[[ Recorded data open ]]
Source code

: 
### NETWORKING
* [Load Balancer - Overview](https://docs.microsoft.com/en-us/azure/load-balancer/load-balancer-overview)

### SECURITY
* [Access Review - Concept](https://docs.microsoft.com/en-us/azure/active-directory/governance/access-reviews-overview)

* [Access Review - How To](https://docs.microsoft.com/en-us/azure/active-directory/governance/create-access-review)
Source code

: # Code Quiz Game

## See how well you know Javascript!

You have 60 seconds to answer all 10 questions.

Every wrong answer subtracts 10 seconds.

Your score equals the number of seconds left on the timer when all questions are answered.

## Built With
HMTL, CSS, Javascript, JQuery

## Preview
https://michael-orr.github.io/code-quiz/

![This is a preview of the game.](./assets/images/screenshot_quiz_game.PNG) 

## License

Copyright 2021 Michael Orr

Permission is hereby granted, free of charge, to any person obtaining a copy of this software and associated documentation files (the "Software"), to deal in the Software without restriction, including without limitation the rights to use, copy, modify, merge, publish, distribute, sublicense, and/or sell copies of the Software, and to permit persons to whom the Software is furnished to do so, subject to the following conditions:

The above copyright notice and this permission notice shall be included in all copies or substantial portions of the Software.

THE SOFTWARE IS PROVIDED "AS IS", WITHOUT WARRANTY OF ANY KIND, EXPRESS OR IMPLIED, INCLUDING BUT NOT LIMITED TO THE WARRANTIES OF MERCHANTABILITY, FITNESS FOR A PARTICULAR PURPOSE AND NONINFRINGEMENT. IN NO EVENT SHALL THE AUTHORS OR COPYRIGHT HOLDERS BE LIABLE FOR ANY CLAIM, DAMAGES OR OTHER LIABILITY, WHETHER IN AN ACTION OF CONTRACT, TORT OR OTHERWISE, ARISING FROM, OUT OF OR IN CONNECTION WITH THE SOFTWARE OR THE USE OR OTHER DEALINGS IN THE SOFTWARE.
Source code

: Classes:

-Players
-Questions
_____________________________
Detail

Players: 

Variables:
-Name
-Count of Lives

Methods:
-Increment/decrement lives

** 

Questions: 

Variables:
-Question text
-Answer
[[ Recorded data closed ]]
Work to be completed:
Within the material above, output exactly the lines from the one with "### NETWORKING" through the one with "Permission is hereby", end lines included, and nothing besides.

Exercise result:
### NETWORKING
* [Load Balancer - Overview](https://docs.microsoft.com/en-us/azure/load-balancer/load-balancer-overview)

### SECURITY
* [Access Review - Concept](https://docs.microsoft.com/en-us/azure/active-directory/governance/access-reviews-overview)

* [Access Review - How To](https://docs.microsoft.com/en-us/azure/active-directory/governance/create-access-review)
Source code

: # Code Quiz Game

## See how well you know Javascript!

You have 60 seconds to answer all 10 questions.

Every wrong answer subtracts 10 seconds.

Your score equals the number of seconds left on the timer when all questions are answered.

## Built With
HMTL, CSS, Javascript, JQuery

## Preview
https://michael-orr.github.io/code-quiz/

![This is a preview of the game.](./assets/images/screenshot_quiz_game.PNG) 

## License

Copyright 2021 Michael Orr

Permission is hereby granted, free of charge, to any person obtaining a copy of this software and associated documentation files (the "Software"), to deal in the Software without restriction, including without limitation the rights to use, copy, modify, merge, publish, distribute, sublicense, and/or sell copies of the Software, and to permit persons to whom the Software is furnished to do so, subject to the following conditions:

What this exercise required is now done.